Nos termos do art. 17 da Lei das Contravenções Penais, a ação penal, pela prática das infrações que define, é pública incondicionada. De modo que, aplicando-se essa regra, é incondicionada a ação penal por contravenção de vias de fato. Ocorre, contudo, que o crime de lesão corporal leve dolosa, em razão do art. 88 da Lei dos Juizados Especiais Criminais (Lei n. 9.099/95), passou a ser de ação penal pública condicionada à representação. Diante disso, formaram-se duas correntes:
1.ª) a ação penal por contravenção de vias de fato é condicionada à representação, como se dá com a lesão corporal leve dolosa. Nesse sentido: Ronaldo Batista Pinto, “A Lei n. 9.099/95 e a contravenção de vias de fato”, Boletim do IBCCrim, São Paulo, ago.1996, 44/3; Ronaldo Frigini, “Vias de fato e representação”, RT, 745/450; TACrimSP, RECrim n. 1.149.707, 4.ª Câm., Rel. Juiz Devienne Ferraz, Revista de Julgados do TACrimSP, São Paulo, Fiuza Editores, out./dez.1999, 44/411; TACrimSP, Acrim n. 1.052.645, 5.ª Câm., Rel. Juiz Feiez Gattaz, j. 28.7.1997, RT, 746/617; TACrimSP, RECrim n. 1.137.067, 6.ª Câm., Rel. Juiz Almeida Braga, RT, 767/607; TACrimSP, RECrim n. 1.149.705, 3.ª Câm., Rel. Juiz Poças Leitão, RT, 772/602 e Revista de Julgados do TACrimSP, São Paulo, Fiuza Editores, out./dez.1999, 44/393;
2.ª) a ação penal por contravenção de vias de fato continua pública incondicionada. Nesse sentido: Ada Pellegrini Grinover et al., Juizados Especiais Criminais – Comentários à Lei 9.099, de 26.09.95, São Paulo, RT, 1996, p. 180; TACrimSP, ACrim n. 1.074.733, RT, 749/694; TACrimSP, RECrim n. 1.116.133, 2.ª Câm., Rel. Juiz Érix Ferreira, RT, 761/634.

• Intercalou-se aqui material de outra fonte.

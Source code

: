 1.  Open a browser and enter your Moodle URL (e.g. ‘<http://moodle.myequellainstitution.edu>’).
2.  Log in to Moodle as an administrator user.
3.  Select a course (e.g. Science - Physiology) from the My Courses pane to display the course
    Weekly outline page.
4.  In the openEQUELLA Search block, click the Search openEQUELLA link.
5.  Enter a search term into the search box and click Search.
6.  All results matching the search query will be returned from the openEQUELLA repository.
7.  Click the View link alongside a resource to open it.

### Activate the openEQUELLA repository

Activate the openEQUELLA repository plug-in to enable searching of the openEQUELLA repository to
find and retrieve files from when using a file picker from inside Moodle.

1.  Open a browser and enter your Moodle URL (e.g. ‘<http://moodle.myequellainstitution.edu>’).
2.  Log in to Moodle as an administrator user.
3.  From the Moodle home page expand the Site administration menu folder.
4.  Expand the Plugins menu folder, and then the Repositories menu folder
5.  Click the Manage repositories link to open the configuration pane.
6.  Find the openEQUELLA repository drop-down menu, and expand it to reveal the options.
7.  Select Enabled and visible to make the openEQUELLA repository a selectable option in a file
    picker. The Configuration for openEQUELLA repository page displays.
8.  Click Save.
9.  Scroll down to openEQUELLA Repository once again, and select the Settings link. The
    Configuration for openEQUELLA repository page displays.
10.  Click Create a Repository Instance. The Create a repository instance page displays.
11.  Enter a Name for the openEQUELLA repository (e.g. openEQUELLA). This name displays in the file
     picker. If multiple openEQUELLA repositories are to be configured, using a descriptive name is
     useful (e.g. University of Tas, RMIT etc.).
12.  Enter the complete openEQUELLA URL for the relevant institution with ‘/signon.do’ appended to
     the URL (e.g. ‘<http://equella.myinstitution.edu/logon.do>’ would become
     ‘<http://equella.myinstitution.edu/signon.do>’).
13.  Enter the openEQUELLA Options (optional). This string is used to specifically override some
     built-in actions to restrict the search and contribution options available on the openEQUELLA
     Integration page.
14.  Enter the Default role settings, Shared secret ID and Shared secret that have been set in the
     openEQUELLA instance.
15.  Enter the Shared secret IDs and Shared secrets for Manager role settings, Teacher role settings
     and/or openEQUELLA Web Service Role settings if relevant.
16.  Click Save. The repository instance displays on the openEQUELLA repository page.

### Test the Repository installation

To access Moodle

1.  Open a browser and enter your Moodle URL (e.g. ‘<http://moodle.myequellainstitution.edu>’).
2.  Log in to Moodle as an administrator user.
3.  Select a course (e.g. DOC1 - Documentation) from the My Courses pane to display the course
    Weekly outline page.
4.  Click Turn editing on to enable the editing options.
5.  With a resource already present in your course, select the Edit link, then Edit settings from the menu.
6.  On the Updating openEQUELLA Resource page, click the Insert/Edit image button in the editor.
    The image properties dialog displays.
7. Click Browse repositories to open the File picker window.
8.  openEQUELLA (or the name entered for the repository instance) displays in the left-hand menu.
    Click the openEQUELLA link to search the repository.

A 1.ª Turma do Supremo Tribunal Federal, no HC n. 80.616, Rel. o Ministro Sepúlveda Pertence, j. 20.3.2001, por v. u., decidiu que a ação penal por vias de fato continua sendo de natureza pública incondicionada, permanecendo eficaz o art. 17 da LCP e inaplicável o art. 88 da Lei n. 9.099/95 (Informativo STF, 19-23.3.2001, n. 221, p. 2).
Para nós, se a infração mais grave (lesão corporal leve dolosa) é de ação penal pública condicionada, não se compreende como possa a contravenção de vias de fato, menos grave, prosseguir sendo de ação penal pública incondicionada, atentando ambas contra o mesmo bem jurídico. Por isso, entendemos que o procedimento criminal por vias de fato, aplicando-se a analogia in bonam partem, depende de representação da vítima.
A distinção entre lesão corporal e vias de fato, sob o aspecto objetivo, faz-se pela presença ou não da efetiva lesão jurídica ao bem protegido (incolumidade física individual). Existindo dano à integridade corporal ou à saúde da vítima há lesão corporal (CP, art. 129), desde que o sujeito tenha agido com animus laedendi. Se realiza a conduta com dolo de dano, pratica lesão corporal tentada ou consumada. Se, contudo, emprega empurrões, socos etc., sem a ferir e sem dolo de dano, há vias de fato. Nesse sentido: RT, 664/316 e 317.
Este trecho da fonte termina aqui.